A/2234/2018-FPUBL ATA/1222/2019

COUR DE JUSTICE

Chambre administrative

Arrêt du 13 août 2019

 

dans la cause

 

Monsieur A______
représenté par Me Éric Maugué, avocat

contre

DÉPARTEMENT DES INFRASTRUCTURES
représenté par Me Pierre Martin-Achard, avocat

 



EN FAIT

1) Dès le 1er janvier 2003, Monsieur A______ a été engagé en qualité de concepteur informatique affecté au B______, dépendant de la chancellerie d'État. Son traitement initial était fixé en classe 22 position 0.

2) Par arrêté du 15 février 2006, M. A______ a été nommé fonctionnaire, toujours en qualité de concepteur informatique. Son traitement a été alors fixé en classe 23 position 1, dès le 1er janvier 2006.

3) Le 1er août 2014, M. A______ a été transféré du « secteur C______ » au « secteur D______ ». Sa classe de traitement, sa fonction et son salaire sont restés identiques.

4) Par courrier électronique du 24 janvier 2017, Monsieur E______, chef de service « F______» a informé l'ensemble de ses collaborateurs d'une réorganisation de son service dont il détaillait les tenants et les aboutissants. Dès le 1er février 2017, le service serait ainsi organisé en deux secteurs. M. A______ serait le chef de secteur pour le DETA.

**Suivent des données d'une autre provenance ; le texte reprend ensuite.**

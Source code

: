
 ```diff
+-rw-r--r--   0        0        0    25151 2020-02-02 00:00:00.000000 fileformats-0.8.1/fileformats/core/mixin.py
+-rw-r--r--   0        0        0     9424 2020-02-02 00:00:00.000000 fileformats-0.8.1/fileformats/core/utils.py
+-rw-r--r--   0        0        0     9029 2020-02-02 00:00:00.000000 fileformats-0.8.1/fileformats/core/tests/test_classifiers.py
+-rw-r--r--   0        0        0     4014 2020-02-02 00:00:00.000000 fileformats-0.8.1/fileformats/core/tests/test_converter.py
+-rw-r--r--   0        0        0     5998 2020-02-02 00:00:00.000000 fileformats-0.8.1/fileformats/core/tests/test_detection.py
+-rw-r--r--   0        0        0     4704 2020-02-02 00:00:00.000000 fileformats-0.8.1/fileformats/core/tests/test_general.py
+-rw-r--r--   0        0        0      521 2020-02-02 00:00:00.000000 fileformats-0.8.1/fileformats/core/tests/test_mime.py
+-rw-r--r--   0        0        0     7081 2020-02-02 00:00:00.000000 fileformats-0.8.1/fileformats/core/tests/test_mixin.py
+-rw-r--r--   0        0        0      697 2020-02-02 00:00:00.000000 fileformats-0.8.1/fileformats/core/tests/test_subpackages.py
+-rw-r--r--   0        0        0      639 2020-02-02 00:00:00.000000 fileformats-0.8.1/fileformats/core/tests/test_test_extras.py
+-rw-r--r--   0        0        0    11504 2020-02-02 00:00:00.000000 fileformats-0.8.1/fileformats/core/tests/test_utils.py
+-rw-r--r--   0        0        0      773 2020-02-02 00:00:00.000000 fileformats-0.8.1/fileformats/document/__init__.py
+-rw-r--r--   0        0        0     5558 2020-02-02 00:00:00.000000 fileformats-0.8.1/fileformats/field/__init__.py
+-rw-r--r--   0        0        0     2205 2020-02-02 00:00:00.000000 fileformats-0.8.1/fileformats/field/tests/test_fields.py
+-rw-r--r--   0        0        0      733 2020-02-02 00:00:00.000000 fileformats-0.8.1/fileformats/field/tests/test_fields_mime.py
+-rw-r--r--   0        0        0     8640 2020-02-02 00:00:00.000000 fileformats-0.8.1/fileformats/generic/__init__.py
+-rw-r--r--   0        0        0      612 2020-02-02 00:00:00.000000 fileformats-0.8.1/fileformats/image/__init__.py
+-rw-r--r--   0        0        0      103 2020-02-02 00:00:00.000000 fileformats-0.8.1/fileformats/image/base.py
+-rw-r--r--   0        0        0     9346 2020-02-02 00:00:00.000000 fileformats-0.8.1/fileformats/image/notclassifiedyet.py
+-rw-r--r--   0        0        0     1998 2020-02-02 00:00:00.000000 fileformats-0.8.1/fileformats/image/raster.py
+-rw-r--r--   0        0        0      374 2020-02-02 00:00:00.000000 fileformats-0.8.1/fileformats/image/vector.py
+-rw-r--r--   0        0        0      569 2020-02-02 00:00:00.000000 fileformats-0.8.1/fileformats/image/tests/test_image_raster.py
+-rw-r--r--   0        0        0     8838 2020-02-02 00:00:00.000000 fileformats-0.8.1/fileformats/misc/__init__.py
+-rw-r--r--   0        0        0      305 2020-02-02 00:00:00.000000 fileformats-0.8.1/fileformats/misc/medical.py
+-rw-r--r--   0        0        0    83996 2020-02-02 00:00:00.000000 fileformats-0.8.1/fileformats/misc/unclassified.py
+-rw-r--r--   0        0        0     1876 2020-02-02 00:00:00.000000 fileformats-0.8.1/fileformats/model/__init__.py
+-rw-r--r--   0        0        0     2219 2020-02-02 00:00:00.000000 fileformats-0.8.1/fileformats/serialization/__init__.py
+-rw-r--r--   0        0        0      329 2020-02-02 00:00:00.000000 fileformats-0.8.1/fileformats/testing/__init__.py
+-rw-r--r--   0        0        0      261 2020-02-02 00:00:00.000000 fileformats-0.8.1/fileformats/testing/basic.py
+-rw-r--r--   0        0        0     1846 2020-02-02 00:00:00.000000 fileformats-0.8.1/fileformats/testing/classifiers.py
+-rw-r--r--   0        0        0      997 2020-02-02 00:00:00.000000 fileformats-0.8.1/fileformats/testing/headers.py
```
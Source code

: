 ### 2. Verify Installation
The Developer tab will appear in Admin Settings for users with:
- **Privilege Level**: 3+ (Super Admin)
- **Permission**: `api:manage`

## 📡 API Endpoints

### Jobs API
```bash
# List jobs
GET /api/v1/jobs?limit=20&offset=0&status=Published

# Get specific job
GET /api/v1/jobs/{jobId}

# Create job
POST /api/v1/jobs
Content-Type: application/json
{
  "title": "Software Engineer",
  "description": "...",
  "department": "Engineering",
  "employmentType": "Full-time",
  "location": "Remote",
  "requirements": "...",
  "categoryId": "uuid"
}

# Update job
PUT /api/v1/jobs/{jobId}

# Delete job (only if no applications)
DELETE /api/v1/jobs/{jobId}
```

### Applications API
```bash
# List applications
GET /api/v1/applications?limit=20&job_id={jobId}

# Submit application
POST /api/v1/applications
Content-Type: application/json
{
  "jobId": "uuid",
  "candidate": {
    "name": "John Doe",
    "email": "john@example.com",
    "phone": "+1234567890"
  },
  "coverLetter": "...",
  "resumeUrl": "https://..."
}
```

5) Le 7 février 2018, le Conseil d'État a décidé que, dans le cadre de l'évaluation des nouvelles fonctions de la direction générale des systèmes d'informations, devenue depuis lors direction générale des systèmes d'informations et du numérique (ci-après : DGSIN) réalisée par le service des ressources humaines de l'office du personnel, qui avait été ratifiée par le Conseil d'État le 22 novembre 2017, environ soixante membres du personnel verraient leur traitement baisser. Leur traitement actuel, hors indemnités, était garanti mais la progression de l'annuité serait suspendue pour les membres du personnel bénéficiant d'une classification supérieure à celle prévue pour leur fonction.

6) Par courrier électronique du 22 février 2018, Madame G______, nouvelle supérieure hiérarchique de M. A______, l'a convoqué à un entretien afin de l'informer que, dans le cadre de la mise en oeuvre du nouveau référentiel des fonctions génériques informatiques de la DGSIN, sa nouvelle fonction serait celle de « H______ », évaluée en classe 21. La description de la nouvelle fonction était disponible et les motifs du choix lui seraient exposés.

Cet entretien a eu lieu le 28 février 2018, M. A______ étant accompagné de son conseil.

La démarche effectuée, ainsi que la nouvelle fonction envisagée, ont été décrites, de même que les impacts de ce choix sur la rémunération de l'intéressé. Ce dernier disposait de quatorze jours pour faire part de ses observations avant qu'une décision formelle ne soit rendue.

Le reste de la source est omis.